Une baisse des prix de l’électricité de 14% a été annoncée en grande pompe par le Premier ministre Michel Barnier. Derrière ce qui ressemble à un généreux cadeau fiscal se cache malheureusement une réalité bien moins reluisante. Loin d’un véritable effort du gouvernement pour soulager les ménages, il s’agit surtout d’un simple effet d’aubaine lié à l’évolution du marché de gros de l’électricité.
Derrière les promesses, la réalité des chiffres
Lorsqu’on décortique les annonces gouvernementales, on réalise vite que cette baisse de 14% des tarifs réglementés de l’électricité ne reflète en aucun cas un « cadeau » fiscal. Les prix sur le marché de gros ont en effet fortement chuté cette année, en raison notamment d’un hiver doux en Europe et de stocks de gaz bien remplis.
Concrètement, en renonçant à une hausse des taxes sur l’électricité en 2025, le gouvernement ne fait que répercuter mécaniquement la baisse des prix de gros aux consommateurs. Une baisse qu’il aurait été politiquement difficile de ne pas appliquer intégralement aux ménages, après la flambée des factures des derniers mois.
La baisse aurait pu être encore plus importante
En y regardant de plus près, on réalise même que la baisse aurait pu être encore plus conséquente si le gouvernement n’avait pas décidé de relever discrètement certains prélèvements. C’est notamment le cas de la taxe CSPE, qui finance entre autres le développement des énergies renouvelables et qui devrait fortement augmenter en 2025, de manière à compenser la fin des tarifs réglementés pour les nouveaux projets solaires et éoliens.
En clair, le gouvernement reprend d’une main une partie de ce qu’il a donné de l’autre, en augmentant des taxes énergétiques qui ne disent pas leur nom.
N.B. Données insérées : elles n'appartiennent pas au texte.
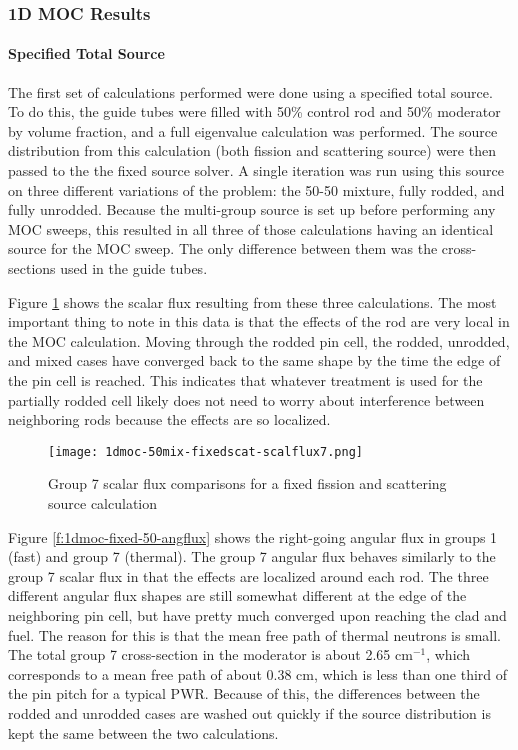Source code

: \subsubsection{1D MOC Results}

\paragraph{Specified Total Source}

The first set of calculations performed were done using a specified total source.  To do this, the guide tubes were filled with 50\% control rod and 50\% moderator by volume fraction, and a full eigenvalue calculation was performed.  The source distribution from this calculation (both fission and scattering source) were then passed to the the fixed source solver.  A single iteration was run using this source on three different variations of the problem: the 50-50 mixture, fully rodded, and fully unrodded.  Because the multi-group source is set up before performing any MOC sweeps, this resulted in all three of those calculations having an identical source for the MOC sweep.  The only difference between them was the cross-sections used in the guide tubes.

Figure \ref{f:1dmoc-fixed-50-scalflux7} shows the scalar flux resulting from these three calculations.  The most important thing to note in this data is that the effects of the rod are very local in the MOC calculation.  Moving through the rodded pin cell, the rodded, unrodded, and mixed cases have converged back to the same shape by the time the edge of the pin cell is reached.  This indicates that whatever treatment is used for the partially rodded cell likely does not need to worry about interference between neighboring rods because the effects are so localized.

\begin{figure}[H]
    \centering
    \texttt{[image: 1dmoc-50mix-fixedscat-scalflux7.png]}
    \caption{Group 7 scalar flux comparisons for a fixed fission and scattering source calculation}\label{f:1dmoc-fixed-50-scalflux7}
\end{figure}

Figure \ref{f:1dmoc-fixed-50-angflux} shows the right-going angular flux in groups 1 (fast) and group 7 (thermal).  The group 7 angular flux behaves similarly to the group 7 scalar flux in that the effects are localized around each rod.  The three different angular flux shapes are still somewhat different at the edge of the neighboring pin cell, but have pretty much converged upon reaching the clad and fuel.  The reason for this is that the mean free path of thermal neutrons is small.  The total group 7 cross-section in the moderator is about 2.65 cm$^{-1}$, which corresponds to a mean free path of about 0.38 cm, which is less than one third of the pin pitch for a typical PWR.  Because of this, the differences between the rodded and unrodded cases are washed out quickly if the source distribution is kept the same between the two calculations.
Une stratégie qui permet à Michel Barnier de communiquer sur un chiffre impressionnant de 14% de baisse, tout en maintenant les recettes fiscales. Un tour de passe-passe qui ne trompe pas les observateurs avisés.
Des charges qui continuent de peser sur les ménages
Car en parallèle de cette pseudo-baisse des tarifs réglementés, les consommateurs vont continuer à subir la hausse d’autres taxes et prélèvements spécifiques à leur facture d’électricité :
- La hausse de 50% du tarif d’acheminement, qui reflète les coûts de transport et de distribution
- L’augmentation de la TVA de 5,5% à 20% sur les abonnements
- La contribution tarifaire d’acheminement qui finance les retraites des électriciens et gaziers
Bref, une addition salée qui viendra fortement relativiser pour les ménages les effets de la baisse affichée. D’après des estimations publiées dans la presse économique, un consommateur moyen ne devrait ainsi économiser qu’une trentaine d’euros en 2025 grâce à ces tarifs en trompe-l’œil.
Un marché européen de l’énergie à réformer
Plus fondamentalement, cette affaire illustre les limites du système actuel de formation des prix de l’électricité au niveau européen. En indexant les tarifs réglementés nationaux sur un marché de gros largement spéculatif et déconnecté des coûts de production réels, on expose les consommateurs à une volatilité extrême et à des variations artificielles.
Il est temps de réformer en profondeur ce marché de l’électricité pour revenir à des prix plus justes et stables, reflétant les coûts réels.
Un expert de l’énergie cité par une source proche du dossier.
Face aux défis de la transition énergétique, de la lutte contre le réchauffement climatique et de l’explosion de la précarité énergétique, on peut en effet s’interroger sur la pertinence de maintenir en l’état un système dysfonctionnel, opaque et imprévisible. Un débat complexe mais crucial, que la crise énergétique actuelle remet sur le devant de la scène.
Un bilan énergétique du quinquennat en demi-teinte
En attendant une hypothétique réforme structurelle au niveau européen, il faut malheureusement s’attendre à de nouvelles mauvaises surprises sur les factures dans les années qui viennent, malgré les effets d’annonce du gouvernement. De quoi relativiser grandement le satisfecit affiché par l’exécutif sur son bilan énergétique.
Car au-delà de cette baisse en trompe-l’œil pour 2025, force est de constater que sur l’ensemble du quinquennat, les prix de l’électricité auront fortement augmenté pour les ménages, notamment en 2023 et 2024 avec des hausses record des tarifs de base et des rattrapages tarifaires liées au bouclier énergétique. Un constat inquiétant qui illustre les lacunes des politiques publiques menées ces dernières années en matière de souveraineté et transition énergétique.